** Opening Data supplied block **

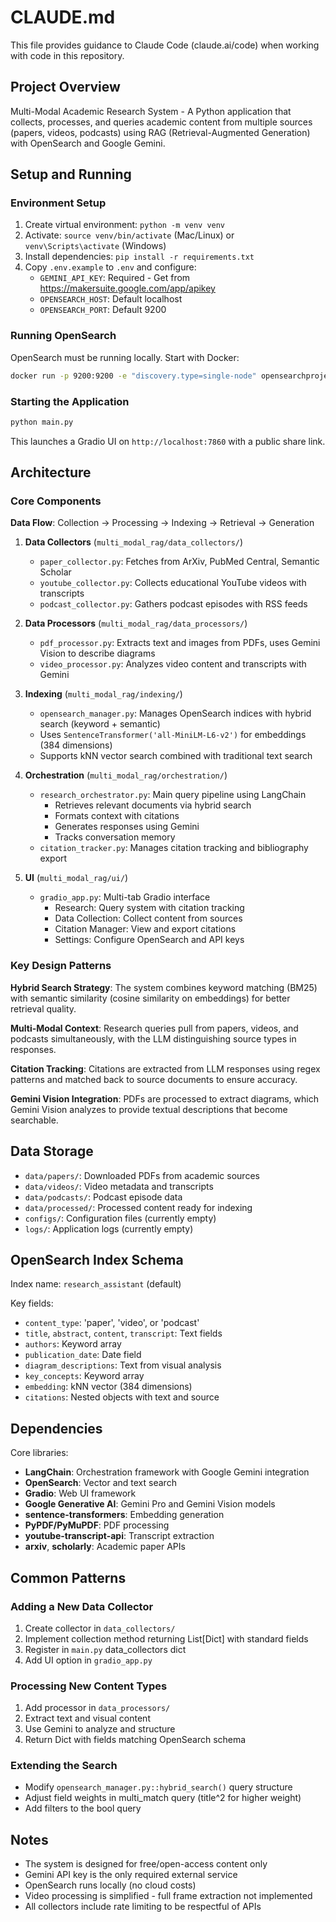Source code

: # CLAUDE.md

This file provides guidance to Claude Code (claude.ai/code) when working with code in this repository.

## Project Overview

Multi-Modal Academic Research System - A Python application that collects, processes, and queries academic content from multiple sources (papers, videos, podcasts) using RAG (Retrieval-Augmented Generation) with OpenSearch and Google Gemini.

## Setup and Running

### Environment Setup
1. Create virtual environment: `python -m venv venv`
2. Activate: `source venv/bin/activate` (Mac/Linux) or `venv\Scripts\activate` (Windows)
3. Install dependencies: `pip install -r requirements.txt`
4. Copy `.env.example` to `.env` and configure:
   - `GEMINI_API_KEY`: Required - Get from https://makersuite.google.com/app/apikey
   - `OPENSEARCH_HOST`: Default localhost
   - `OPENSEARCH_PORT`: Default 9200

### Running OpenSearch
OpenSearch must be running locally. Start with Docker:
```bash
docker run -p 9200:9200 -e "discovery.type=single-node" opensearchproject/opensearch:latest
```

### Starting the Application
```bash
python main.py
```
This launches a Gradio UI on `http://localhost:7860` with a public share link.

## Architecture

### Core Components

**Data Flow**: Collection → Processing → Indexing → Retrieval → Generation

1. **Data Collectors** (`multi_modal_rag/data_collectors/`)
   - `paper_collector.py`: Fetches from ArXiv, PubMed Central, Semantic Scholar
   - `youtube_collector.py`: Collects educational YouTube videos with transcripts
   - `podcast_collector.py`: Gathers podcast episodes with RSS feeds

2. **Data Processors** (`multi_modal_rag/data_processors/`)
   - `pdf_processor.py`: Extracts text and images from PDFs, uses Gemini Vision to describe diagrams
   - `video_processor.py`: Analyzes video content and transcripts with Gemini

3. **Indexing** (`multi_modal_rag/indexing/`)
   - `opensearch_manager.py`: Manages OpenSearch indices with hybrid search (keyword + semantic)
   - Uses `SentenceTransformer('all-MiniLM-L6-v2')` for embeddings (384 dimensions)
   - Supports kNN vector search combined with traditional text search

4. **Orchestration** (`multi_modal_rag/orchestration/`)
   - `research_orchestrator.py`: Main query pipeline using LangChain
     - Retrieves relevant documents via hybrid search
     - Formats context with citations
     - Generates responses using Gemini
     - Tracks conversation memory
   - `citation_tracker.py`: Manages citation tracking and bibliography export

5. **UI** (`multi_modal_rag/ui/`)
   - `gradio_app.py`: Multi-tab Gradio interface
     - Research: Query system with citation tracking
     - Data Collection: Collect content from sources
     - Citation Manager: View and export citations
     - Settings: Configure OpenSearch and API keys

### Key Design Patterns

**Hybrid Search Strategy**: The system combines keyword matching (BM25) with semantic similarity (cosine similarity on embeddings) for better retrieval quality.

**Multi-Modal Context**: Research queries pull from papers, videos, and podcasts simultaneously, with the LLM distinguishing source types in responses.

**Citation Tracking**: Citations are extracted from LLM responses using regex patterns and matched back to source documents to ensure accuracy.

**Gemini Vision Integration**: PDFs are processed to extract diagrams, which Gemini Vision analyzes to provide textual descriptions that become searchable.

## Data Storage

- `data/papers/`: Downloaded PDFs from academic sources
- `data/videos/`: Video metadata and transcripts
- `data/podcasts/`: Podcast episode data
- `data/processed/`: Processed content ready for indexing
- `configs/`: Configuration files (currently empty)
- `logs/`: Application logs (currently empty)

## OpenSearch Index Schema

Index name: `research_assistant` (default)

Key fields:
- `content_type`: 'paper', 'video', or 'podcast'
- `title`, `abstract`, `content`, `transcript`: Text fields
- `authors`: Keyword array
- `publication_date`: Date field
- `diagram_descriptions`: Text from visual analysis
- `key_concepts`: Keyword array
- `embedding`: kNN vector (384 dimensions)
- `citations`: Nested objects with text and source

## Dependencies

Core libraries:
- **LangChain**: Orchestration framework with Google Gemini integration
- **OpenSearch**: Vector and text search
- **Gradio**: Web UI framework
- **Google Generative AI**: Gemini Pro and Gemini Vision models
- **sentence-transformers**: Embedding generation
- **PyPDF/PyMuPDF**: PDF processing
- **youtube-transcript-api**: Transcript extraction
- **arxiv**, **scholarly**: Academic paper APIs

## Common Patterns

### Adding a New Data Collector
1. Create collector in `data_collectors/`
2. Implement collection method returning List[Dict] with standard fields
3. Register in `main.py` data_collectors dict
4. Add UI option in `gradio_app.py`

### Processing New Content Types
1. Add processor in `data_processors/`
2. Extract text and visual content
3. Use Gemini to analyze and structure
4. Return Dict with fields matching OpenSearch schema

### Extending the Search
- Modify `opensearch_manager.py::hybrid_search()` query structure
- Adjust field weights in multi_match query (title^2 for higher weight)
- Add filters to the bool query

## Notes

- The system is designed for free/open-access content only
- Gemini API key is the only required external service
- OpenSearch runs locally (no cloud costs)
- Video processing is simplified - full frame extraction not implemented
- All collectors include rate limiting to be respectful of APIs
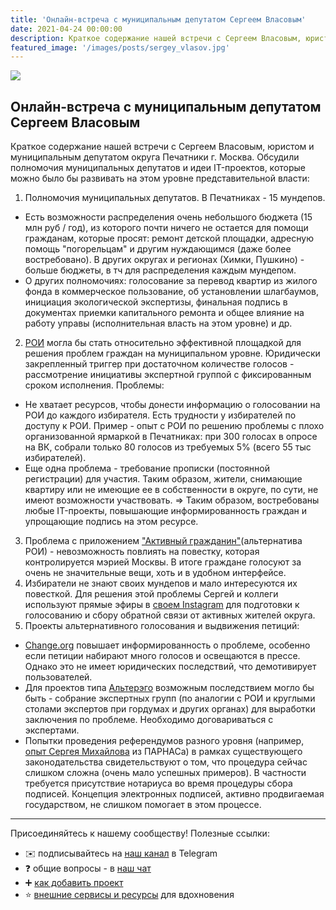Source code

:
 ```yaml
---
title: 'Онлайн-встреча с муниципальным депутатом Сергеем Власовым'
date: 2021-04-24 00:00:00
description: Краткое содержание нашей встречи с Сергеем Власовым, юристом и мундепутатом округа Печатники
featured_image: '/images/posts/sergey_vlasov.jpg'
---
```


![](/images/posts/sergey_vlasov.jpg)

## Онлайн-встреча с муниципальным депутатом Сергеем Власовым

Краткое содержание нашей встречи с Сергеем Власовым, юристом и муниципальным депутатом округа Печатники г. Москва. Обсудили полномочия муниципальных депутатов и идеи IT-проектов, которые можно было бы развивать на этом уровне представительной власти:

1. Полномочия муниципальных депутатов. В Печатниках - 15 мундепов. 
 - Есть возможности распределения очень небольшого бюджета (15 млн руб / год), из которого почти ничего не остается для помощи гражданам, которые просят:  ремонт детской площадки, адресную помощь "погорельцам" и другим нуждающимся (даже более востребовано). В других округах и регионах (Химки, Пушкино) - больше бюджеты, в тч для распределения каждым мундепом.
 - О других полномочиях: голосование за перевод квартир из жилого фонда в коммерческое пользование, об установлении шлагбаумов, инициация экологической экспертизы, финальная подпись в документах приемки капитального ремонта и общее влияние на работу управы (исполнительная власть на этом уровне) и др.
2. [РОИ](https://www.roi.ru/) могла бы стать относительно эффективной площадкой для решения проблем граждан на муниципальном уровне. Юридически закрепленный триггер при достаточном количестве голосов - рассмотрение инициативы экспертной группой с фиксированным сроком исполнения. Проблемы:
- Не хватает ресурсов, чтобы донести информацию о голосовании на РОИ до каждого избирателя. Есть трудности у избирателей по доступу к РОИ. Пример - опыт с РОИ по решению проблемы с плохо организованной ярмаркой в Печатниках: при 300 голосах в опросе на ВК, собрали только 80 голосов из требуемых 5% (всего 55 тыс избирателей). 
- Еще одна проблема - требование прописки (постоянной регистрации) для участия. Таким образом, жители, снимающие квартиру или не имеющие ее в собственности в округе, по сути, не имеют возможности участвовать.
=> Таким образом, востребованы любые IT-проекты, повышающие информированность граждан и упрощающие подпись на этом ресурсе. 
3. Проблема с приложением ["Активный гражданин"](https://ag.mos.ru/)(альтернатива РОИ) - невозможность повлиять на повестку, которая контролируется мэрией Москвы. В итоге граждане голосуют за очень не значительные вещи, хоть и в удобном интерфейсе.
4. Избиратели не знают своих мундепов и мало интересуются их повесткой. Для решения этой проблемы Сергей и коллеги используют прямые эфиры в [своем Instagram](https://www.instagram.com/vlasovdeputat/) для подготовки к голосованию и сбору обратной связи от активных жителей округа. 
5. Проекты альтернативного голосования и выдвижения петиций: 
 - [Change.org](https://www.change.org/) повышает информированность о проблеме, особенно если петиции набирают много голосов и освещаются в прессе. Однако это не имеет юридических последствий, что демотивирует пользователей.
 - Для проектов типа [Альтерэго](https://github.com/Code-for-Russia/How-to-start/issues/10) возможным последствием могло бы быть - собрание экспертных групп (по аналогии с РОИ и круглыми столами экспертов при гордумах и других органах) для выработки заключения по проблеме. Необходимо договариваться с экспертами.
 - Попытки проведения референдумов разного уровня (например, [опыт Сергея Михайлова](https://www.kommersant.ru/doc/4072837) из ПАРНАСа) в рамках существующего законодательства свидетельствуют о том, что процедура сейчас слишком сложна (очень мало успешных примеров). В частности требуется присутствие нотариуса во время процедуры сбора подписей. Концепция электронных подписей, активно продвигаемая государством, не слишком помогает в этом процессе.

---

Присоединяйтесь к нашему сообществу! Полезные ссылки:
 - ✉️ подписывайтесь на [наш канал](https://t.me/code_for_russia) в Telegram
 - ❓ общие вопросы - в [наш чат](https://t.me/code_for_russia_chat)
 - ➕ [как добавить проект](https://github.com/Code-for-Russia/How-to-start/wiki/%D0%AD%D1%82%D0%B0%D0%BF%D1%8B-%D0%BF%D1%80%D0%BE%D0%B5%D0%BA%D1%82%D0%B0)
 - ⭐ [внешние сервисы и ресурсы](https://github.com/Code-for-Russia/How-to-start/wiki/%D0%97%D0%B0%D0%BA%D0%BB%D0%B0%D0%B4%D0%BA%D0%B8) для вдохновения


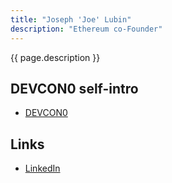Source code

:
 ```yaml
---
title: "Joseph 'Joe' Lubin"
description: "Ethereum co-Founder"
---
```


{{ page.description }}

## DEVCON0 self-intro

- [DEVCON0](https://youtu.be/_BvvUlKDqp0?t=29m7s)

## Links

- [LinkedIn](https://www.linkedin.com/in/joseph-lubin-48406489/)

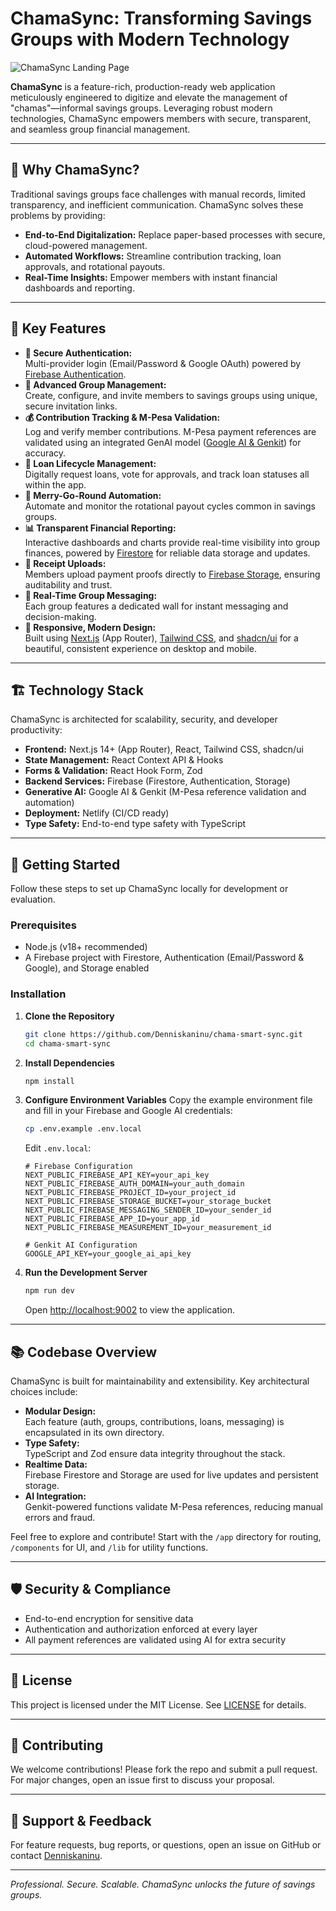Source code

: # ChamaSync: Transforming Savings Groups with Modern Technology

![ChamaSync Landing Page](https://images.unsplash.com/photo-1555069855-e580a9adbf43?crop=entropy&cs=tinysrgb&fit=max&fm=jpg&ixid=M3w3NDE5ODJ8MHwxfHNlYXJjaHw4fHxjb21tdW5pdHklMjBtZWV0aW5nfGVufDB8fHx8MTc...)

**ChamaSync** is a feature-rich, production-ready web application meticulously engineered to digitize and elevate the management of "chamas"—informal savings groups. Leveraging robust modern technologies, ChamaSync empowers members with secure, transparent, and seamless group financial management.

---

## 🚩 Why ChamaSync?

Traditional savings groups face challenges with manual records, limited transparency, and inefficient communication. ChamaSync solves these problems by providing:

- **End-to-End Digitalization:** Replace paper-based processes with secure, cloud-powered management.
- **Automated Workflows:** Streamline contribution tracking, loan approvals, and rotational payouts.
- **Real-Time Insights:** Empower members with instant financial dashboards and reporting.

---

## 🌟 Key Features

- **🔐 Secure Authentication:**  
  Multi-provider login (Email/Password & Google OAuth) powered by [Firebase Authentication](https://firebase.google.com/docs/auth).
- **👥 Advanced Group Management:**  
  Create, configure, and invite members to savings groups using unique, secure invitation links.
- **💰 Contribution Tracking & M-Pesa Validation:**  
  Log and verify member contributions. M-Pesa payment references are validated using an integrated GenAI model ([Google AI & Genkit](https://firebase.google.com/docs/genkit)) for accuracy.
- **💸 Loan Lifecycle Management:**  
  Digitally request loans, vote for approvals, and track loan statuses all within the app.
- **🔄 Merry-Go-Round Automation:**  
  Automate and monitor the rotational payout cycles common in savings groups.
- **📊 Transparent Financial Reporting:**  
  Interactive dashboards and charts provide real-time visibility into group finances, powered by [Firestore](https://firebase.google.com/docs/firestore) for reliable data storage and updates.
- **🧾 Receipt Uploads:**  
  Members upload payment proofs directly to [Firebase Storage](https://firebase.google.com/docs/storage), ensuring auditability and trust.
- **💬 Real-Time Group Messaging:**  
  Each group features a dedicated wall for instant messaging and decision-making.
- **📱 Responsive, Modern Design:**  
  Built using [Next.js](https://nextjs.org/) (App Router), [Tailwind CSS](https://tailwindcss.com/), and [shadcn/ui](https://ui.shadcn.com/) for a beautiful, consistent experience on desktop and mobile.

---

## 🏗️ Technology Stack

ChamaSync is architected for scalability, security, and developer productivity:

- **Frontend:** Next.js 14+ (App Router), React, Tailwind CSS, shadcn/ui
- **State Management:** React Context API & Hooks
- **Forms & Validation:** React Hook Form, Zod
- **Backend Services:** Firebase (Firestore, Authentication, Storage)
- **Generative AI:** Google AI & Genkit (M-Pesa reference validation and automation)
- **Deployment:** Netlify (CI/CD ready)
- **Type Safety:** End-to-end type safety with TypeScript

---

## 🚀 Getting Started

Follow these steps to set up ChamaSync locally for development or evaluation.

### Prerequisites

- Node.js (v18+ recommended)
- A Firebase project with Firestore, Authentication (Email/Password & Google), and Storage enabled

### Installation

1. **Clone the Repository**
    ```bash
    git clone https://github.com/Denniskaninu/chama-smart-sync.git
    cd chama-smart-sync
    ```

2. **Install Dependencies**
    ```bash
    npm install
    ```

3. **Configure Environment Variables**
    Copy the example environment file and fill in your Firebase and Google AI credentials:
    ```bash
    cp .env.example .env.local
    ```
    Edit `.env.local`:
    ```env
    # Firebase Configuration
    NEXT_PUBLIC_FIREBASE_API_KEY=your_api_key
    NEXT_PUBLIC_FIREBASE_AUTH_DOMAIN=your_auth_domain
    NEXT_PUBLIC_FIREBASE_PROJECT_ID=your_project_id
    NEXT_PUBLIC_FIREBASE_STORAGE_BUCKET=your_storage_bucket
    NEXT_PUBLIC_FIREBASE_MESSAGING_SENDER_ID=your_sender_id
    NEXT_PUBLIC_FIREBASE_APP_ID=your_app_id
    NEXT_PUBLIC_FIREBASE_MEASUREMENT_ID=your_measurement_id

    # Genkit AI Configuration
    GOOGLE_API_KEY=your_google_ai_api_key
    ```

4. **Run the Development Server**
    ```bash
    npm run dev
    ```
    Open [http://localhost:9002](http://localhost:9002) to view the application.

---

## 📚 Codebase Overview

ChamaSync is built for maintainability and extensibility. Key architectural choices include:

- **Modular Design:**  
  Each feature (auth, groups, contributions, loans, messaging) is encapsulated in its own directory.
- **Type Safety:**  
  TypeScript and Zod ensure data integrity throughout the stack.
- **Realtime Data:**  
  Firebase Firestore and Storage are used for live updates and persistent storage.
- **AI Integration:**  
  Genkit-powered functions validate M-Pesa references, reducing manual errors and fraud.

Feel free to explore and contribute! Start with the `/app` directory for routing, `/components` for UI, and `/lib` for utility functions.

---

## 🛡️ Security & Compliance

- End-to-end encryption for sensitive data
- Authentication and authorization enforced at every layer
- All payment references are validated using AI for extra security

---

## 📄 License

This project is licensed under the MIT License. See [LICENSE](LICENSE) for details.

---

## 🤝 Contributing

We welcome contributions! Please fork the repo and submit a pull request. For major changes, open an issue first to discuss your proposal.

---

## 💬 Support & Feedback

For feature requests, bug reports, or questions, open an issue on GitHub or contact [Denniskaninu](https://github.com/Denniskaninu).

---

_Professional. Secure. Scalable. ChamaSync unlocks the future of savings groups._
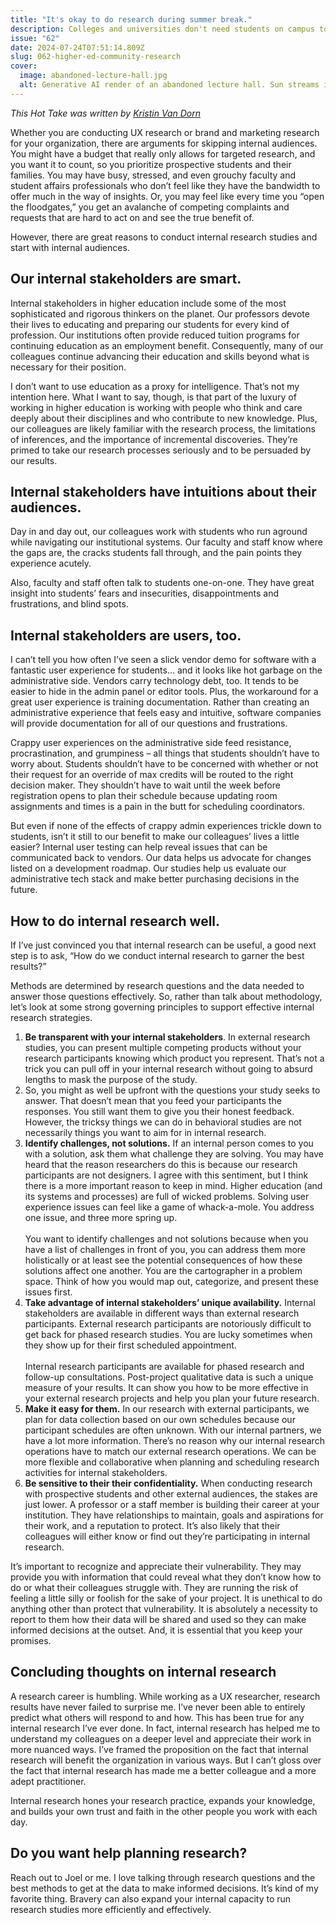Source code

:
 ```yaml
---
title: "It's okay to do research during summer break."
description: Colleges and universities don't need students on campus to great and impactful user research.
issue: "62"
date: 2024-07-24T07:51:14.809Z
slug: 062-higher-ed-community-research
cover:
  image: abandoned-lecture-hall.jpg
  alt: Generative AI render of an abandoned lecture hall. Sun streams in through the very tall windows and falls across empty chairs all askew.
---
```


_This Hot Take was written by [Kristin Van Dorn](https://linkedin.com/in/kristinvandorn/)_

Whether you are conducting UX research or brand and marketing research for your organization, there are arguments for skipping internal audiences. You might have a budget that really only allows for targeted research, and you want it to count, so you prioritize prospective students and their families. You may have busy, stressed, and even grouchy faculty and student affairs professionals who don’t feel like they have the bandwidth to offer much in the way of insights. Or, you may feel like every time you “open the floodgates,” you get an avalanche of competing complaints and requests that are hard to act on and see the true benefit of.

However, there are great reasons to conduct internal research studies and start with internal audiences.

## Our internal stakeholders are smart.

Internal stakeholders in higher education include some of the most sophisticated and rigorous thinkers on the planet. Our professors devote their lives to educating and preparing our students for every kind of profession. Our institutions often provide reduced tuition programs for continuing education as an employment benefit. Consequently, many of our colleagues continue advancing their education and skills beyond what is necessary for their position.

I don’t want to use education as a proxy for intelligence. That’s not my intention here. What I want to say, though, is that part of the luxury of working in higher education is working with people who think and care deeply about their disciplines and who contribute to new knowledge. Plus, our colleagues are likely familiar with the research process, the limitations of inferences, and the importance of incremental discoveries. They’re primed to take our research processes seriously and to be persuaded by our results.

## Internal stakeholders have intuitions about their audiences.

Day in and day out, our colleagues work with students who run aground while navigating our institutional systems. Our faculty and staff know where the gaps are, the cracks students fall through, and the pain points they experience acutely.

Also, faculty and staff often talk to students one-on-one. They have great insight into students’ fears and insecurities, disappointments and frustrations, and blind spots.

## Internal stakeholders are users, too.

I can’t tell you how often I’ve seen a slick vendor demo for software with a fantastic user experience for students… and it looks like hot garbage on the administrative side. Vendors carry technology debt, too. It tends to be easier to hide in the admin panel or editor tools. Plus, the workaround for a great user experience is training documentation. Rather than creating an administrative experience that feels easy and intuitive, software companies will provide documentation for all of our questions and frustrations.

Crappy user experiences on the administrative side feed resistance, procrastination, and grumpiness – all things that students shouldn’t have to worry about. Students shouldn’t have to be concerned with whether or not their request for an override of max credits will be routed to the right decision maker. They shouldn’t have to wait until the week before registration opens to plan their schedule because updating room assignments and times is a pain in the butt for scheduling coordinators.

But even if none of the effects of crappy admin experiences trickle down to students, isn’t it still to our benefit to make our colleagues’ lives a little easier? Internal user testing can help reveal issues that can be communicated back to vendors. Our data helps us advocate for changes listed on a development roadmap. Our studies help us evaluate our administrative tech stack and make better purchasing decisions in the future.

## How to do internal research well.

If I’ve just convinced you that internal research can be useful, a good next step is to ask, “How do we conduct internal research to garner the best results?”

Methods are determined by research questions and the data needed to answer those questions effectively. So, rather than talk about methodology, let’s look at some strong governing principles to support effective internal research strategies.

1. **Be transparent with your internal stakeholders**. In external research studies, you can present multiple competing products without your research participants knowing which product you represent. That’s not a trick you can pull off in your internal research without going to absurd lengths to mask the purpose of the study.
2. So, you might as well be upfront with the questions your study seeks to answer. That doesn’t mean that you feed your participants the responses. You still want them to give you their honest feedback. However, the tricksy things we can do in behavioral studies are not necessarily things you want to aim for in internal research.
3. **Identify challenges, not solutions.** If an internal person comes to you with a solution, ask them what challenge they are solving. You may have heard that the reason researchers do this is because our research participants are not designers. I agree with this sentiment, but I think there is a more important reason to keep in mind. Higher education (and its systems and processes) are full of wicked problems. Solving user experience issues can feel like a game of whack-a-mole. You address one issue, and three more spring up.  \
 \
You want to identify challenges and not solutions because when you have a list of challenges in front of you, you can address them more holistically or at least see the potential consequences of how these solutions affect one another. You are the cartographer in a problem space. Think of how you would map out, categorize, and present these issues first.
4. **Take advantage of internal stakeholders’ unique availability.** Internal stakeholders are available in different ways than external research participants. External research participants are notoriously difficult to get back for phased research studies. You are lucky sometimes when they show up for their first scheduled appointment.  \
 \
Internal research participants are available for phased research and follow-up consultations. Post-project qualitative data is such a unique measure of your results. It can show you how to be more effective in your external research projects and help you plan your future research.
5. **Make it easy for them.** In our research with external participants, we plan for data collection based on our own schedules because our participant schedules are often unknown. With our internal partners, we have a lot more information. There’s no reason why our internal research operations have to match our external research operations. We can be more flexible and collaborative when planning and scheduling research activities for internal stakeholders.
6. **Be sensitive to their their confidentiality.** When conducting research with prospective students and other external audiences, the stakes are just lower. A professor or a staff member is building their career at your institution. They have relationships to maintain, goals and aspirations for their work, and a reputation to protect. It’s also likely that their colleagues will either know or find out they’re participating in internal research.

It’s important to recognize and appreciate their vulnerability. They may provide you with information that could reveal what they don’t know how to do or what their colleagues struggle with. They are running the risk of feeling a little silly or foolish for the sake of your project. It is unethical to do anything other than protect that vulnerability. It is absolutely a necessity to report to them how their data will be shared and used so they can make informed decisions at the outset. And, it is essential that you keep your promises.

## Concluding thoughts on internal research

A research career is humbling. While working as a UX researcher, research results have never failed to surprise me. I’ve never been able to entirely predict what others will respond to and how. This has been true for any internal research I’ve ever done. In fact, internal research has helped me to understand my colleagues on a deeper level and appreciate their work in more nuanced ways. I’ve framed the proposition on the fact that internal research will benefit the organization in various ways. But I can’t gloss over the fact that internal research has made me a better colleague and a more adept practitioner.

Internal research hones your research practice, expands your knowledge, and builds your own trust and faith in the other people you work with each day.

## Do you want help planning research?

Reach out to Joel or me. I love talking through research questions and the best methods to get at the data to make informed decisions. It’s kind of my favorite thing. Bravery can also expand your internal capacity to run research studies more efficiently and effectively.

** Closing Data supplied block **

**Task statement:** Reproduce only the lines above, starting at the line with "- Research: Query" and ending at the line with "Podcast episode data", exactly as written.

**Solution to the problem:**
     - Research: Query system with citation tracking
     - Data Collection: Collect content from sources
     - Citation Manager: View and export citations
     - Settings: Configure OpenSearch and API keys

### Key Design Patterns

**Hybrid Search Strategy**: The system combines keyword matching (BM25) with semantic similarity (cosine similarity on embeddings) for better retrieval quality.

**Multi-Modal Context**: Research queries pull from papers, videos, and podcasts simultaneously, with the LLM distinguishing source types in responses.

**Citation Tracking**: Citations are extracted from LLM responses using regex patterns and matched back to source documents to ensure accuracy.

**Gemini Vision Integration**: PDFs are processed to extract diagrams, which Gemini Vision analyzes to provide textual descriptions that become searchable.

## Data Storage

- `data/papers/`: Downloaded PDFs from academic sources
- `data/videos/`: Video metadata and transcripts
- `data/podcasts/`: Podcast episode data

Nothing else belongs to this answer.